By Juli Morris on March 24, 2009 in Hiring Demand Indicators.
In early March, Calculated Risk cited a paper by Professor Leamer of the UCLA Anderson Forecast, Housing and the Business Cycle, which focuses on the variations in key economic measures relative to the beginning and end of recessions.
The paper and the discussion describe the degree to which different economic indicators – such as residential housing investment – may move up or down at the onset of a recession or at the beginning of a recovery.
Typically, Non-Farm Employment and the Unemployment Rate are both included in the economic indicators tracked during the business cycle.
However, until recently there has not been a comprehensive way to measure hiring demand – or, in other words, there's been no way to measure employers' intention to hire workers. Only since the advent of the Internet, when employers began advertising open positions online have we been able to to measure "hiring demand" in a comprehensive and rigorous fashion.
WANTED has been making these measurements since May 2005 and now has been able to track the contraction in hiring demand – based on online job ads – which began in early 2008 and rapidly accelerated in the fourth quarter.

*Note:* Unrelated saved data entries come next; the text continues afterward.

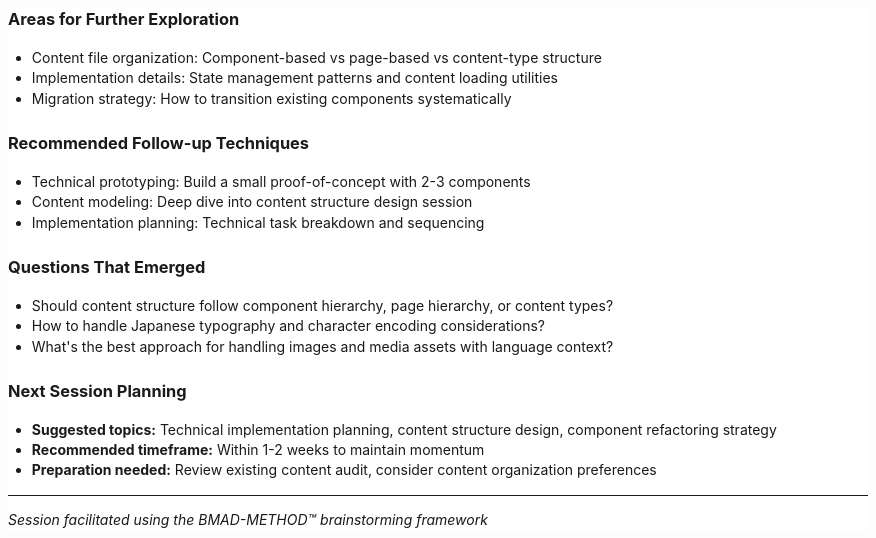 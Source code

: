 ### Areas for Further Exploration
- Content file organization: Component-based vs page-based vs content-type structure
- Implementation details: State management patterns and content loading utilities
- Migration strategy: How to transition existing components systematically

### Recommended Follow-up Techniques
- Technical prototyping: Build a small proof-of-concept with 2-3 components
- Content modeling: Deep dive into content structure design session
- Implementation planning: Technical task breakdown and sequencing

### Questions That Emerged
- Should content structure follow component hierarchy, page hierarchy, or content types?
- How to handle Japanese typography and character encoding considerations?
- What's the best approach for handling images and media assets with language context?

### Next Session Planning
- **Suggested topics:** Technical implementation planning, content structure design, component refactoring strategy
- **Recommended timeframe:** Within 1-2 weeks to maintain momentum
- **Preparation needed:** Review existing content audit, consider content organization preferences

---

*Session facilitated using the BMAD-METHOD™ brainstorming framework*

We can't say for sure yet – because it has not been tested through multiple recessions – but we believe it may be possible to forecast business cycles more accurately using hiring demand, in combination with other economic indicators.
So far, we have shown that adding the level of hiring demand to an ARIMA model significantly improves the ability to forecast upcoming monthly changes in the BLS's release of total non-farm employment.
We hope that same data can help identify turning points in the current economic cycle.